Death in the House of Rain

One of my favorite tropes of Japanese mysteries that rarely pops up in English fiction is one I affectionately call “wacky architecture.” This is when a story centers on an eccentric businessman commissioning an elaborate house with a special feature that will eventually be a vital part of the murders committed there. I suspect the popularity of this trope in Japan comes from The Decagon House Murders, which started the shin-honkaku movement, and as a result Japanese authors started to emulate it. Some examples are Soji Shimada’s Crooked House and Takemaru Abiko’s 8 Mansion, but you can also see it in stories by authors who were inspired by Japanese fiction. DWaM’s Tower of Babel is a great example, and so is the book I’m talking about today.

Death in the House of Rain is the only book by Taiwanese author Lin Szu-Yen available in English.

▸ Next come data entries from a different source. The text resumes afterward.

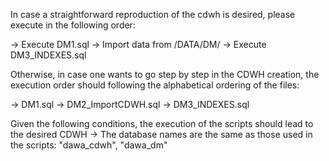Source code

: In case a straightforward reproduction of the cdwh is desired, please execute in the following order:

-> Execute DM1.sql -> Import data from /DATA/DM/ -> Execute DM3_INDEXES.sql

Otherwise, in case one wants to go step by step in the CDWH creation, the execution order should following
the alphabetical ordering of the files:

-> DM1.sql -> DM2_ImportCDWH.sql -> DM3_INDEXES.sql

Given the following conditions, the execution of the scripts should lead to the desired CDWH
	-> The database names are the same as those used in the scripts: "dawa_cdwh", "dawa_dm"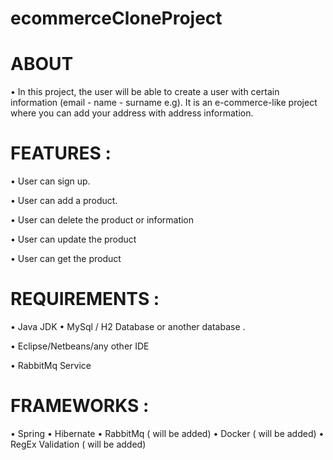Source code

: # ecommerceCloneProject


# ABOUT 
 • In this project, the user will be able to create a user with certain information (email - name - surname e.g).
  It is an e-commerce-like project where you can add your address with address information.
 
 # FEATURES :
 
• User can sign up.

• User can add a product.

• User can delete the product or information 

• User can update  the product 

• User can get the product 
  
 
 
 
 # REQUIREMENTS :
 
•  Java JDK 
• MySql /  H2 Database or  another database . 

• Eclipse/Netbeans/any other IDE

• RabbitMq Service


# FRAMEWORKS :

• Spring 
• Hibernate 
• RabbitMq ( will be added) 
• Docker  ( will be added) 
• RegEx Validation ( will be added)



 
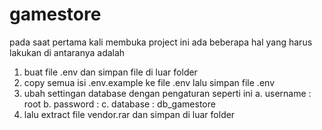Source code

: # gamestore

pada saat pertama kali membuka project ini ada beberapa hal yang harus lakukan di antaranya adalah

1. buat file .env dan simpan file di luar folder
2. copy semua isi .env.example ke file .env lalu simpan file .env
3. ubah settingan database dengan pengaturan seperti ini
    a. username : root
    b. password : 
    c. database : db_gamestore
4. lalu extract file vendor.rar dan simpan di luar folder
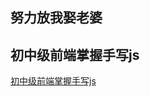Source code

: ## 努力放我娶老婆

## 初中级前端掌握手写js 
[初中级前端掌握手写js ](https://juejin.im/post/5e24590ef265da3e152d27bc?utm_source=gold_browser_extension)
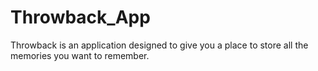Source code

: # Throwback_App
 Throwback is an application designed to give you a place to store all the memories you want to remember.
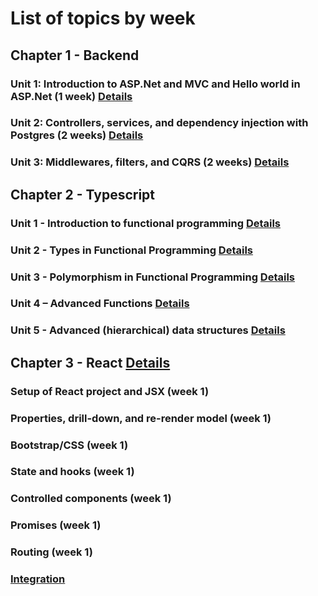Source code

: # List of topics by week

## Chapter 1 - Backend 
  ### Unit 1: Introduction to ASP.Net and MVC and Hello world in ASP.Net (1 week) [Details](Ch1Unit1.md)

  ### Unit 2: Controllers, services, and dependency injection with Postgres (2 weeks) [Details](Ch1Unit2.md)

  ### Unit 3: Middlewares, filters, and CQRS (2 weeks) [Details](Ch1Unit3.md)

## Chapter 2 - Typescript

  ### Unit 1 - Introduction to functional programming [Details](Ch2Unit1.md)
  
  ### Unit 2 - Types in Functional Programming [Details](Ch2Unit2.md)

  ### Unit 3 - Polymorphism in Functional Programming [Details](Ch2Unit3.md)
  
  ### Unit 4 – Advanced Functions [Details](Ch2Unit4.md)

  ### Unit 5 - Advanced (hierarchical) data structures [Details](Ch2Unit5.md)

  

## Chapter 3 - React [Details](react.md) 
  ### Setup of React project and JSX (week 1)
  
  ### Properties, drill-down, and re-render model (week 1)

  ### Bootstrap/CSS (week 1)

  ### State and hooks (week 1)

  ### Controlled components (week 1)

  ### Promises (week 1)

  ### Routing (week 1)

  ### [Integration](react-dotnet.md)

The premise immediately caught my attention. We follow a series of incidents taking place in the House of Rain, a 3-story mansion commissioned to resemble the Chinese character for rain (雨). To my great delight, the story comes with a map, and it’s marvelous to behold. Take a look:

As you can see, there’s a lot of rooms here—and that’s only the first floor! It can be hard to keep track of where every room is, so you’ll probably be going back and forth before you get your bearings. Still, unless you have an ear for Chinese names, you’ll be going back to the front of the book to check the character list anyway.

Obviously, stories with wacky architecture aren’t totally realistic, but they’re so much fun that I don’t care. Besides, I’d rather suspend my disbelief over the setup of a mystery than its solution. Creative architecture also allows for incredible impossible crimes, both simple and complex.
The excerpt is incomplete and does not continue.